▶ **DATASET ENTRIES**
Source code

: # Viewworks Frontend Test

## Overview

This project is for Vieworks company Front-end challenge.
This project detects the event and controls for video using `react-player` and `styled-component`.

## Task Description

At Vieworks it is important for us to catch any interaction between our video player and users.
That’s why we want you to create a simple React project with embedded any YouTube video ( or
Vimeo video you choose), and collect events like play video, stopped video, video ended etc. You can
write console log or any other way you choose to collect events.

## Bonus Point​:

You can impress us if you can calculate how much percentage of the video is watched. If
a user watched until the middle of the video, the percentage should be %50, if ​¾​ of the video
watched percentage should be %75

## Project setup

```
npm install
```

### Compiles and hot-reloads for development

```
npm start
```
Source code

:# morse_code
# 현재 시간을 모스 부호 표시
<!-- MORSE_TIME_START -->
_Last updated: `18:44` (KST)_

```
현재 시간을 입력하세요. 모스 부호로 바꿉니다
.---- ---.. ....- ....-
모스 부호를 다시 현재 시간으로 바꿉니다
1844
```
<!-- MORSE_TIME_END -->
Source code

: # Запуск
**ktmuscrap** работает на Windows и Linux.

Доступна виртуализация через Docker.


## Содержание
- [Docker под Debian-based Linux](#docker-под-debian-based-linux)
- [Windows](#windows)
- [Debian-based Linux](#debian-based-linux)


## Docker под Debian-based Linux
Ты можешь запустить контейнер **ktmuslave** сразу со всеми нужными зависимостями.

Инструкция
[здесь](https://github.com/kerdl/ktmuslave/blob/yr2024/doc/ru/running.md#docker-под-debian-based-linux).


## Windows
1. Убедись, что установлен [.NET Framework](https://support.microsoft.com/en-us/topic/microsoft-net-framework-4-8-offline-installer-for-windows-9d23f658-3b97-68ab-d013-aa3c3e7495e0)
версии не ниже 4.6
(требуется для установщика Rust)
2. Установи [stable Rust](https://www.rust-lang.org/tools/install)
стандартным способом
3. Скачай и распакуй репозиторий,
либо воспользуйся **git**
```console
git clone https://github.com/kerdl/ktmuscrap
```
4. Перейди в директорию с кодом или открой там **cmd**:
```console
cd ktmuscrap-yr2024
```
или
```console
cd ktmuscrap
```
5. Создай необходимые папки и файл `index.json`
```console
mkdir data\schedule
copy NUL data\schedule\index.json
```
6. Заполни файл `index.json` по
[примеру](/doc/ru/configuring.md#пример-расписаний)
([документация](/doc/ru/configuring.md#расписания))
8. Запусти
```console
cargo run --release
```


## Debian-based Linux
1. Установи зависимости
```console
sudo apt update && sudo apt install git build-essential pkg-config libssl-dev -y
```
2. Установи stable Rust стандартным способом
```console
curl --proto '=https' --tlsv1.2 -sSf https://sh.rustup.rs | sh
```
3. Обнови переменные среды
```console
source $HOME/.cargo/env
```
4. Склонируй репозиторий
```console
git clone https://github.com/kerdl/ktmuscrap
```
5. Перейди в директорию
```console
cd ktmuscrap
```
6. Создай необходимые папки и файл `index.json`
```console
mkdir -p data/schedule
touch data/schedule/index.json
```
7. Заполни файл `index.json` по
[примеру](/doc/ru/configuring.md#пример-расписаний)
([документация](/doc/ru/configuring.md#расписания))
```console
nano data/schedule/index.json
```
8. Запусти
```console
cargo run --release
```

▶ **AIM OF THE EXERCISE**
Reproduce every line in the records above that contains the word "папки".

▶ **SOLUTION TO THIS TASK**
5. Создай необходимые папки и файл `index.json`
6. Создай необходимые папки и файл `index.json`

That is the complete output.